■ **The task**
Filter the material below so that only lines containing "Prompt" remain.

■ **Stored data**

----------

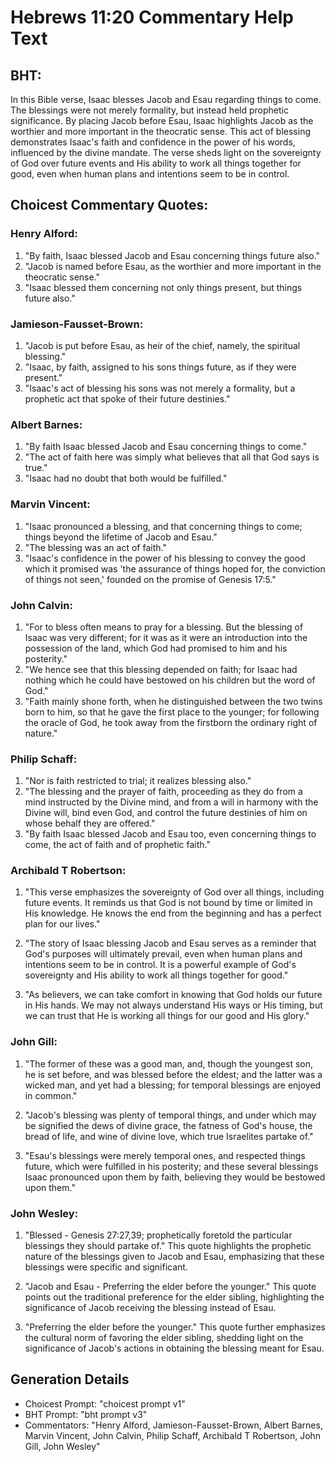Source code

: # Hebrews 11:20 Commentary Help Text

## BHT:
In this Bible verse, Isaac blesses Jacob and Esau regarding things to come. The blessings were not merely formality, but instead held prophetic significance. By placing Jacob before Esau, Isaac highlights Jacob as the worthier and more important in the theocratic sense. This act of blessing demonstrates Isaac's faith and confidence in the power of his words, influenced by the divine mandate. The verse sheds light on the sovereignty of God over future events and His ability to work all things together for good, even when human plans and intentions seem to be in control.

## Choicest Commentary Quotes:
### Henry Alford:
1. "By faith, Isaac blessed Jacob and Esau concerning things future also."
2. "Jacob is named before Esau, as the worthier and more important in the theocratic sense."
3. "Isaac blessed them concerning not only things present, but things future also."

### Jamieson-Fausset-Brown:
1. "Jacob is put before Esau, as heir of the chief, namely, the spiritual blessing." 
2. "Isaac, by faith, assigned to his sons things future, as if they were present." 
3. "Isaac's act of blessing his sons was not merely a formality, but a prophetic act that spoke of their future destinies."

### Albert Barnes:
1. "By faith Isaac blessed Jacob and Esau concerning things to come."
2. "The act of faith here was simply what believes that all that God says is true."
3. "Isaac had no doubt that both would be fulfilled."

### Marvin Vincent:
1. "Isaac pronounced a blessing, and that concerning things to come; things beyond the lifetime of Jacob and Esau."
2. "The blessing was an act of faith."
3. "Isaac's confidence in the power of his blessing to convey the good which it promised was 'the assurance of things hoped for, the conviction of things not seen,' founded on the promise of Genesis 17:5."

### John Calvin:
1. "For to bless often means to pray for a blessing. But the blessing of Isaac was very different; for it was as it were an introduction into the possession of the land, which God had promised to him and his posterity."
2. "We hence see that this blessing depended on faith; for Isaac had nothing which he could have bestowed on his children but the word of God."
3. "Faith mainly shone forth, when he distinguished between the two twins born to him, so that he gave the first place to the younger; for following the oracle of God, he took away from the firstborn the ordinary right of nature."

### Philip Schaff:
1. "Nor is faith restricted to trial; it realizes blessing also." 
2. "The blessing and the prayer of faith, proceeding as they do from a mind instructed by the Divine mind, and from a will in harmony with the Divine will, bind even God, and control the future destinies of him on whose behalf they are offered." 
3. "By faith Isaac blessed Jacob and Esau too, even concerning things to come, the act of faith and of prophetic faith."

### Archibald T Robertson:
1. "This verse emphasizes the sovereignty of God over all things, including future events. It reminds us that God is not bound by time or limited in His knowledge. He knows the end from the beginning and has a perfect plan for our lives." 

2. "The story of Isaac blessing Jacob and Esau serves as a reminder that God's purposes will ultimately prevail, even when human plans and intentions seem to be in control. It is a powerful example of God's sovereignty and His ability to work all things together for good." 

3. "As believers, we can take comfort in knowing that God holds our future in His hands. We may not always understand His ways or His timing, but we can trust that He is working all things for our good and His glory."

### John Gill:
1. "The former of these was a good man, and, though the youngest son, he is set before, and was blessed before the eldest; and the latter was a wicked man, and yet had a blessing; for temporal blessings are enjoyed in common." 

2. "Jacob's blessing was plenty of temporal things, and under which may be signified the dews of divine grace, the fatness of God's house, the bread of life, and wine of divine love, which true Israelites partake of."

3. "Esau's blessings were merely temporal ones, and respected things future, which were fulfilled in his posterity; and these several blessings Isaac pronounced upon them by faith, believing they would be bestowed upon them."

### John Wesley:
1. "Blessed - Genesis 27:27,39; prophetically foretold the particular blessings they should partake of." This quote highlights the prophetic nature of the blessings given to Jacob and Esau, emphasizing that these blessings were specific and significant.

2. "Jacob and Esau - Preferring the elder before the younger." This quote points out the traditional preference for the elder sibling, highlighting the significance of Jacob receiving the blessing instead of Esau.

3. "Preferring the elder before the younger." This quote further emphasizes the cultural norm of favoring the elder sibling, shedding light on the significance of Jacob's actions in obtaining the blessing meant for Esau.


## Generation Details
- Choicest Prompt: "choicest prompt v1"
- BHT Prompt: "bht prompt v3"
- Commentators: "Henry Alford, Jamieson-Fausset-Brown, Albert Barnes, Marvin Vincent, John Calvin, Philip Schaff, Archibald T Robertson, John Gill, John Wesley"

----------

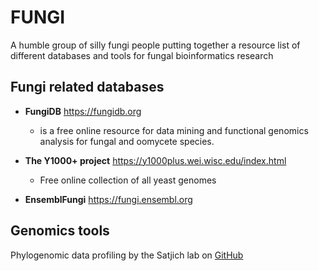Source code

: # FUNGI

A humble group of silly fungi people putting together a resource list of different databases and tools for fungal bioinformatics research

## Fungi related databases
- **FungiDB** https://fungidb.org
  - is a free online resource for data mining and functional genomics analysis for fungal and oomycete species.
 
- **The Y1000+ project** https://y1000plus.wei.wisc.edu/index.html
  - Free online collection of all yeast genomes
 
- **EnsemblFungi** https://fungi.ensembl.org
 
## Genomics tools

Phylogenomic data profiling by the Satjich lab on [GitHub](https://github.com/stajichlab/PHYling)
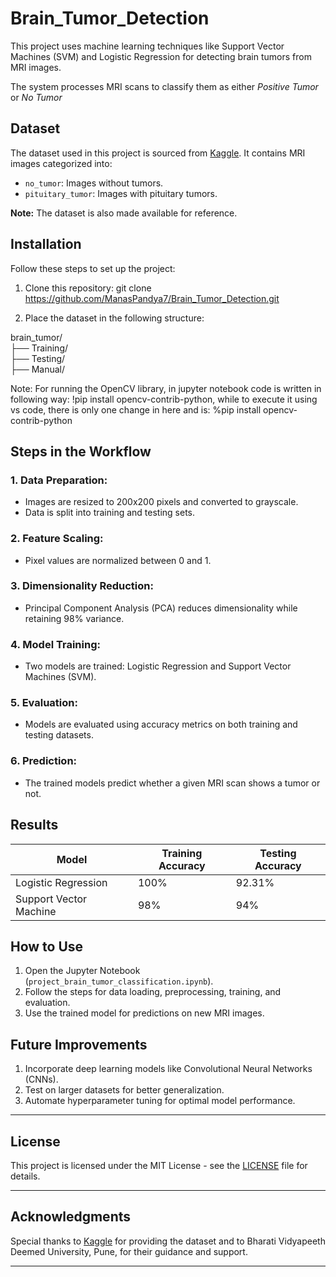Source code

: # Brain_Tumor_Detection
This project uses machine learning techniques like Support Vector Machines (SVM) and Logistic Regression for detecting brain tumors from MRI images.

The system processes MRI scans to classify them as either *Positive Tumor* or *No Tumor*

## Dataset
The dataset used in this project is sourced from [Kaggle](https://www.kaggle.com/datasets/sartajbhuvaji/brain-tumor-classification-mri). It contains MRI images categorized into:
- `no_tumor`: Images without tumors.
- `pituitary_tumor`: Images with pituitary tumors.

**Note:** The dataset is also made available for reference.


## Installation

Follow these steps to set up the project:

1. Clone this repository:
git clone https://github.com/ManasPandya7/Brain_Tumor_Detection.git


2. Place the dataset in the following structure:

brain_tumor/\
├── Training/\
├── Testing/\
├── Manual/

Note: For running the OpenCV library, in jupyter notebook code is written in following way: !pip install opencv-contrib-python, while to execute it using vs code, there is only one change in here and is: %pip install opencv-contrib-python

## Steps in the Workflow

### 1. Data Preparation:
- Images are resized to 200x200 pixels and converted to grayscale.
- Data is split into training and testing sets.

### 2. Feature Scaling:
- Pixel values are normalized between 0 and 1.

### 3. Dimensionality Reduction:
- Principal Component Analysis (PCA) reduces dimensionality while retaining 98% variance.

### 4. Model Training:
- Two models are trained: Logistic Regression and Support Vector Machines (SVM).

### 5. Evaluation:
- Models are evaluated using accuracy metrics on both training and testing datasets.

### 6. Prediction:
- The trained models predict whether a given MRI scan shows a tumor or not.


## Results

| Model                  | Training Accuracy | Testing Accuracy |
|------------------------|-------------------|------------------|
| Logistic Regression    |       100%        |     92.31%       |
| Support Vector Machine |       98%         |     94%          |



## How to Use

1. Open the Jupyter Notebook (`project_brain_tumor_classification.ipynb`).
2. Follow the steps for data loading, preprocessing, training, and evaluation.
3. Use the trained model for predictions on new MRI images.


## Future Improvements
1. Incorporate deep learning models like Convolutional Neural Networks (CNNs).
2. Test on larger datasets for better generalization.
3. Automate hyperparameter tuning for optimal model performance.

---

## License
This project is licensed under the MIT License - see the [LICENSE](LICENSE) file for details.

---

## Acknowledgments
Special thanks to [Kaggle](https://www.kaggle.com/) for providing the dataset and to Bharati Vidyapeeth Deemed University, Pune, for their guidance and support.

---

----------

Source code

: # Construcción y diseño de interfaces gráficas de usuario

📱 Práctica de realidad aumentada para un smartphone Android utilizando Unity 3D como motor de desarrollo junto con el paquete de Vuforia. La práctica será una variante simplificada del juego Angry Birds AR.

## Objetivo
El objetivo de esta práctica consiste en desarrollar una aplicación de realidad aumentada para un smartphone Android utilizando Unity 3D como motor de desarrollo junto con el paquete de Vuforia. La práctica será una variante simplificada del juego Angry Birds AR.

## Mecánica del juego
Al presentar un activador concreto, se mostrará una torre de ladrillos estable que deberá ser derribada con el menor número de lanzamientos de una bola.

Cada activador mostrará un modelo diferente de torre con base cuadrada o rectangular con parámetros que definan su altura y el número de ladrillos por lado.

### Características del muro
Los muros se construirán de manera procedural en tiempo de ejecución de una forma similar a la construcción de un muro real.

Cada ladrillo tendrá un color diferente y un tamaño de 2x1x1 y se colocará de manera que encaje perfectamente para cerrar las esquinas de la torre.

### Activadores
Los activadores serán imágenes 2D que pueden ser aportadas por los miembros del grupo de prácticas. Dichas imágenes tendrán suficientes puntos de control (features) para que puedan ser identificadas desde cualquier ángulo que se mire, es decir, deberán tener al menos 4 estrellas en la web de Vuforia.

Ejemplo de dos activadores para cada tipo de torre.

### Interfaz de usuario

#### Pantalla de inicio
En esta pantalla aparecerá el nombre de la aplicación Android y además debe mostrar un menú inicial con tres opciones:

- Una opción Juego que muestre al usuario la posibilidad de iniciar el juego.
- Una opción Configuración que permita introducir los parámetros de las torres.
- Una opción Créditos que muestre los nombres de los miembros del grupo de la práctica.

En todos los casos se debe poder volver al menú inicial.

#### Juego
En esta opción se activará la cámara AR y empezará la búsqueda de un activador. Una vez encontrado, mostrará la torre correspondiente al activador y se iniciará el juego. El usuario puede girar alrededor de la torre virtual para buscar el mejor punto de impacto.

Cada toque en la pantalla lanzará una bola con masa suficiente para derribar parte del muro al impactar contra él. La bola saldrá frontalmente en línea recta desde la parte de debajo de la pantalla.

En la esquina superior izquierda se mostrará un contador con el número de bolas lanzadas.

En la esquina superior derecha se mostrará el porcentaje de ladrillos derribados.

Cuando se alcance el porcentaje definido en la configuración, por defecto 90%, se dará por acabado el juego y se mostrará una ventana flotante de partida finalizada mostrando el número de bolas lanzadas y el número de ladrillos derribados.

----------

■ **Exercise solution**
- Choicest Prompt: "choicest prompt v1"
- BHT Prompt: "bht prompt v3"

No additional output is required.